Woods has not been at his best this week, a fact reflected by the stillness of the galleries. The people have arrived at the course full of cheers and have left with most of them still in their lungs. When Woods was charging yesterday, he did so on soft feet. It was methodical rather than brilliant.
But he looks to be on the edge of another power surge. Even before his third round he said, “I’ve got a great chance of winning this,” “I love my position” and “I’m playing very well.” And for the first time in months we nearly believed him. For a long time he has been on his ‘D’ game, but this week there have been signs that his ‘B’ game is returning.
It was no great surprise to see him open with two birdies, but even then his move up the board didn’t intimidate the opposition as it has in the past. Thomas Levet, the runner up to Ernie Els in 2002, went to the turn in 33 to take a two-shot lead over Todd Hamilton. Phil Mickelson, Retief Goosen and Els moved into position. Skip Kendall and Barry Lane weren’t looking over their shoulders.
It was all a bit of a struggle for Colin Montgomerie. But whereas in the past his shoulders would have slumped and his chins wobbled, there was a great deal of grit. Each time he made a bogey he came back soon after with a birdie. It was a fine effort and his par saves on the 12th and 14th received the cheer of an Open champion.
The bunker shot that Monty played on the 14th forced him tottering backwards out of the bunker until he was seated on the back bank. It wasn’t elegant but it was brilliant.
This has been one of the most wondrous Opens of recent years. Every day has shimmered with great deeds and tall stories. On the Thursday Kenneth Perry holed his second at the first, Gary Evans holed a five-iron for an albatross at the fourth, Els holed in one at the Postage Stamp and Ian Poulter found the flag by turning up in a pair of Union Jack trousers. David Duval didn’t turn up at all.
Just as the second day seemed to be settling down a bloke apparently named after a rubbish container and a mint cake took over the lead at the Open. Skip Kendall then told how he used to hit balls in a field whilst wearing his waiter’s bowtie and is a cheesehead. That is the nickname of the supporters of the Green Bay Packers and the story goes that a fan once survived a plane crash thanks to the foam cheesehead stuck on his bonce.
Not to be outdone another less-than-famous American called Todd Hamilton told of the night when the circus came to his home town of Oquwawka and an elephant chained to a tree was hit by lightning. The townsfolk said goodbye to Norma Jean (the name of the unfortunate elephant who they had never really known and who apparently had died in the nude) and buried her in the main square.

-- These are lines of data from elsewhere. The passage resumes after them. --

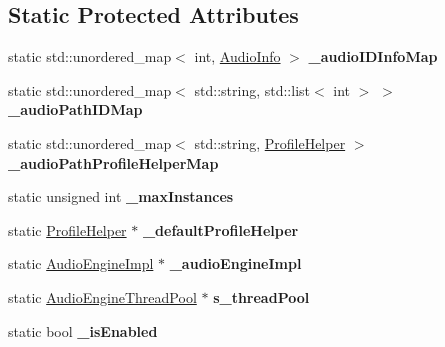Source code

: \subsection*{Static Protected Attributes}
\begin{DoxyCompactItemize}
\item 
\mbox{\label{classexperimental_1_1AudioEngine_a29b2e61f10de5d7c1157dc33e2dbfae9}} 
static std\+::unordered\+\_\+map$<$ int, \hyperlink{structexperimental_1_1AudioEngine_1_1AudioInfo}{Audio\+Info} $>$ {\bfseries \+\_\+audio\+I\+D\+Info\+Map}
\item 
\mbox{\label{classexperimental_1_1AudioEngine_aff2e82aebc97877229924cb09fd5c311}} 
static std\+::unordered\+\_\+map$<$ std\+::string, std\+::list$<$ int $>$ $>$ {\bfseries \+\_\+audio\+Path\+I\+D\+Map}
\item 
\mbox{\label{classexperimental_1_1AudioEngine_a4c045099415cee265085877f1dd6c793}} 
static std\+::unordered\+\_\+map$<$ std\+::string, \hyperlink{structexperimental_1_1AudioEngine_1_1ProfileHelper}{Profile\+Helper} $>$ {\bfseries \+\_\+audio\+Path\+Profile\+Helper\+Map}
\item 
\mbox{\label{classexperimental_1_1AudioEngine_aef714998fdc8e4f0710a7da99842bf95}} 
static unsigned int {\bfseries \+\_\+max\+Instances}
\item 
\mbox{\label{classexperimental_1_1AudioEngine_ab7fe30db5072ed232b8b8013d217afad}} 
static \hyperlink{structexperimental_1_1AudioEngine_1_1ProfileHelper}{Profile\+Helper} $\ast$ {\bfseries \+\_\+default\+Profile\+Helper}
\item 
\mbox{\label{classexperimental_1_1AudioEngine_a77747934a1a64047e68df78b0de2949f}} 
static \hyperlink{classexperimental_1_1AudioEngineImpl}{Audio\+Engine\+Impl} $\ast$ {\bfseries \+\_\+audio\+Engine\+Impl}
\item 
\mbox{\label{classexperimental_1_1AudioEngine_a6670597fde9e0d8022bc264ac2b6cb9c}} 
static \hyperlink{classAudioEngineThreadPool}{Audio\+Engine\+Thread\+Pool} $\ast$ {\bfseries s\+\_\+thread\+Pool}
\item 
\mbox{\label{classexperimental_1_1AudioEngine_abff952127725b6294ad15f1414fd1622}} 
static bool {\bfseries \+\_\+is\+Enabled}
\end{DoxyCompactItemize}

Just as we thought things couldn’t get any stranger Levet came into the press centre, although that’s another story. But his presence reminded us that no fewer than five of the top 14 players were coached or had been coached by mental guru Jos Vanstiphout, the most famous diminutive Belgian since Hercule Poirot waxed his last moustache.
Before yesterday’s round Vanstiphout said he would be like a kangaroo or a grasshopper as he bounced between Michael Campbell and Els, the two men he is honing at this year’s Open. He then gave his assessment of the five players.
Levet is “the clown of the circus, but in a positive way. He takes everything with a bit of salt and a bit of pepper.” Campbell can “lose interest, lose his love of the game and you’ve got to love the game or it will kick you between the legs”. Els “is not really the Big Easy. He’s harder than soft and needs to be in contention.” Goosen is “Mr Cool who used to have zero point zero self belief”. And Barry Lane is “like a yo-yo. It will be interesting if he can take the pressure, but I think he can.”
Lane was one of 12 Englishmen to make the cut, surely the country’s most impressive return at an Open for years. And despite dropping a shot early on he spent much of the afternoon fulfilling Vanstiphout’s confidence. Not since Paul Lawrie won the Open in ’99 has a European won a major championship. Levet, Lane, Monty and even Lee Westwood are not without their chances, but with four of the best six players in the world still hanging around, one of them will have to go out and win it.